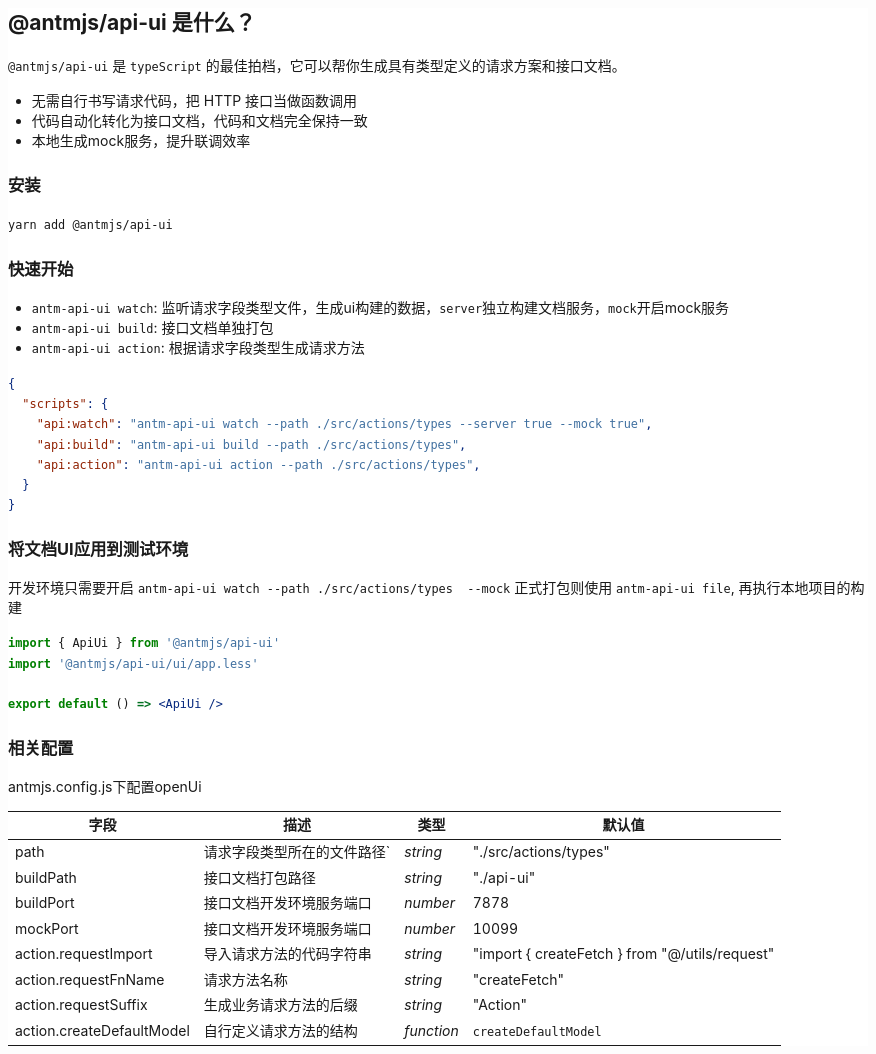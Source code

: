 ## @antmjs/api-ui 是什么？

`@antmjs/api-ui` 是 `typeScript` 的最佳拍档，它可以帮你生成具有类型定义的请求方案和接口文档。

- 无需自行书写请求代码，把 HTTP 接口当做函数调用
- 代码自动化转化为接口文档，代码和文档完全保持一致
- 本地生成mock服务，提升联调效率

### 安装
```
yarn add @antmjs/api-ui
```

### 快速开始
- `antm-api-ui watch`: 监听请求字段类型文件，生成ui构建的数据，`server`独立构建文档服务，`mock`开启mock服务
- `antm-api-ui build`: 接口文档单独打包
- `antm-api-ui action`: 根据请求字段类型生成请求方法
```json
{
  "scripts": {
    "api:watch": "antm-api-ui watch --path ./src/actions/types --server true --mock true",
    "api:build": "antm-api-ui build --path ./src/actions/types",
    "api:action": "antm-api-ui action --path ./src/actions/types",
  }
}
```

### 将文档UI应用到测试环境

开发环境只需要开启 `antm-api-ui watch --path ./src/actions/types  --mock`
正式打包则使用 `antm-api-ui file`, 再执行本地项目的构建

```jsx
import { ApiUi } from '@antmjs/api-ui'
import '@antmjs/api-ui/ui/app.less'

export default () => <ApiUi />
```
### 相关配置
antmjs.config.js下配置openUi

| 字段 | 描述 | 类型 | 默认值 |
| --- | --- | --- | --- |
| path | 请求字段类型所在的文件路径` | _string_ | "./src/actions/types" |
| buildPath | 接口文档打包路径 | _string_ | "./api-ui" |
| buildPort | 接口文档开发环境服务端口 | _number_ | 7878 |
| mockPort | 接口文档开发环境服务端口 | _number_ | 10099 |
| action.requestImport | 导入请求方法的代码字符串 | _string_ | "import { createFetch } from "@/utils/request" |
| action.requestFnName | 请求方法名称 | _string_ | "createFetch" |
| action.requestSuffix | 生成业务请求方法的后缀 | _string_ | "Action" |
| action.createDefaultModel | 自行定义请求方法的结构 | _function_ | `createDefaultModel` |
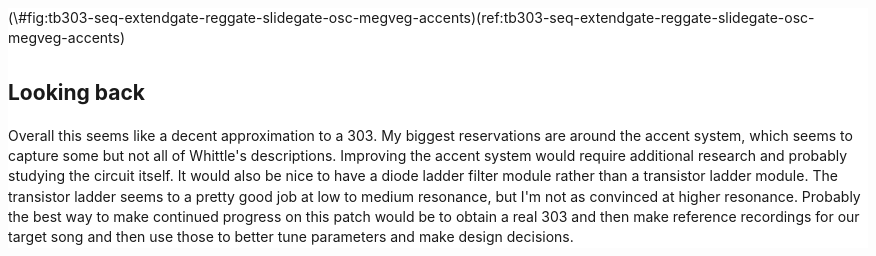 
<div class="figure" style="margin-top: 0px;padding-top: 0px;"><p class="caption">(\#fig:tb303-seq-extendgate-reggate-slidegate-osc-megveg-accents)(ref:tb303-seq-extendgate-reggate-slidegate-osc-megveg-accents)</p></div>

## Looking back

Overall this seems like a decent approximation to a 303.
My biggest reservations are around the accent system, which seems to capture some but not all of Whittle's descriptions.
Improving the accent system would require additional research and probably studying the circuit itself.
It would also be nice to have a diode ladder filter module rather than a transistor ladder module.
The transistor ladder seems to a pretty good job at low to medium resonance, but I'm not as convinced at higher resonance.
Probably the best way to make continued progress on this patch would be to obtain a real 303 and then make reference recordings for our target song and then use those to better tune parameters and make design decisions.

§ **Aim of the task**
Output only the lines above from the one containing "action.requestSuffix | 生成业务请求方法的后缀" to the one containing "It would also", both included, exactly as written and with no pictures.

§ **Reply to the task**
| action.requestSuffix | 生成业务请求方法的后缀 | _string_ | "Action" |
| action.createDefaultModel | 自行定义请求方法的结构 | _function_ | `createDefaultModel` |
<div class="figure" style="margin-top: 0px;padding-top: 0px;"><p class="caption">(\#fig:tb303-seq-extendgate-reggate-slidegate-osc-megveg-accents)(ref:tb303-seq-extendgate-reggate-slidegate-osc-megveg-accents)</p></div>

## Looking back

Overall this seems like a decent approximation to a 303.
My biggest reservations are around the accent system, which seems to capture some but not all of Whittle's descriptions.
Improving the accent system would require additional research and probably studying the circuit itself.
It would also be nice to have a diode ladder filter module rather than a transistor ladder module.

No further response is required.